Abortion has long been a topic of debate in the country, which already had some of the strictest abortion rules in Europe.
But following the Constitutional Court’s ruling yesterday, October 22, these rules have been further tightened, sparking protests across the country, including in the capital, Warsaw.
The new ruling means aborting a foetus due to any deformities it may have is ‘unconstitutional’. This had previously been one of the few legal grounds for abortion in Poland, reported The Guardian, and was introduced in 1993.
Now the country will only allow abortions on the grounds of there being threat to the mother’s life, or if the pregnancy is a result of rape and/or incest – reasons that have only made for 2% of legal terminations in recent years.

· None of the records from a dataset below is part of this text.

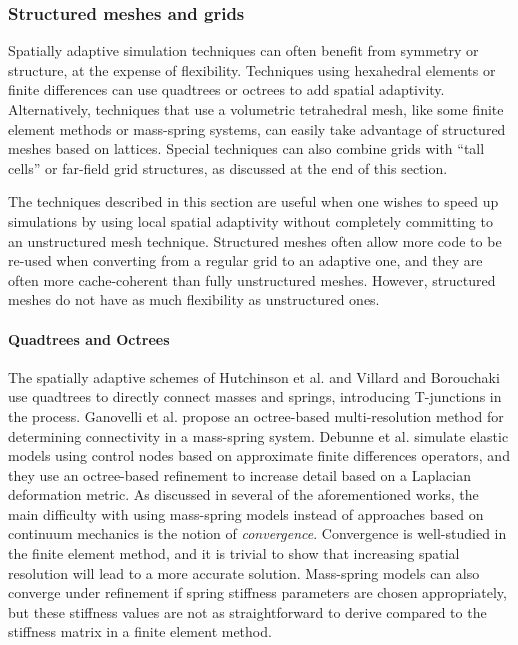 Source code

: \subsubsection{Structured meshes and grids}

\label{sec:structured}
Spatially adaptive simulation techniques can often benefit from symmetry or structure, at the expense of flexibility. Techniques using hexahedral elements or finite differences can use quadtrees or octrees to add spatial adaptivity. Alternatively, techniques that use a volumetric tetrahedral mesh, like some finite element methods or mass-spring systems, can easily take advantage of structured meshes based on lattices. Special techniques can also combine grids with ``tall cells'' or far-field grid structures, as discussed at the end of this section.

The techniques described in this section are useful when one wishes to speed up simulations by using local spatial adaptivity without completely committing to an unstructured mesh technique. Structured meshes often allow more code to be re-used when converting from a regular grid to an adaptive one, and they are often more cache-coherent than fully unstructured meshes. However, structured meshes do not have as much flexibility as unstructured ones.

\paragraph*{Quadtrees and Octrees}
The spatially adaptive schemes of Hutchinson et al. \cite{Hutchinson1996} and Villard and Borouchaki \cite{Villard2005} use quadtrees to directly connect masses and springs, introducing T-junctions in the process. Ganovelli et al. \cite{Ganovelli1999} propose an octree-based multi-resolution method for determining connectivity in a mass-spring system. Debunne et al. \cite{Debunne1999} simulate elastic models using control nodes based on approximate finite differences operators, and they use an octree-based refinement to increase detail based on a Laplacian deformation metric. As discussed in several of the aforementioned works, the main difficulty with using mass-spring models instead of approaches based on continuum mechanics is the notion of {\em convergence}. Convergence is well-studied in the finite element method, and it is trivial to show that increasing spatial resolution will lead to a more accurate solution. Mass-spring models can also converge under refinement if spring stiffness parameters are chosen appropriately, but these stiffness values are not as straightforward to derive compared to the stiffness matrix in a finite element method.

Following this ruling, protests erupted in Warsaw that saw police officers having to use physical force as well as pepper spray. According to BBC News, 15 people were detained. The protests were broken up in the early hours of this morning, October 23, but there have been calls for further rallies to take place later today.
Dunja Mijatović, the commissioner for human rights, described yesterday’s ruling as ‘a sad day for women’s rights’:
She wrote on Twitter:
Removing the basis for almost all legal abortions in #Poland amounts to a ban & violates #HumanRights. Today’s ruling of the Constitutional Court means underground/abroad abortions for those who can afford & even greater ordeal for all others. A sad day for #WomensRights.
Prior to making its laws around abortion even stricter, it’s thought around 100,000 Polish women a week would travel abroad to get abortions; a number that will only increase following yesterday’s ruling.
Kamila Ferenc, a lawyer who works with an NGO helping women denied abortion, agreed with Mijatović and said, ‘It is a devastating sentence that will destroy the lives of many women and many families.’
Meanwhile, Polish sexual and reproductive health and rights activist Antonina Lewandowska told the BBC that she thought that Poland’s original 1993 laws on abortion were ‘inhuman’.
She said, ‘It’s inhuman, it’s despicable honestly to make anyone carry a pregnancy to term, especially if the foetus is malformed, and 98% of legal abortions carried out in Poland are due to foetal malformations.’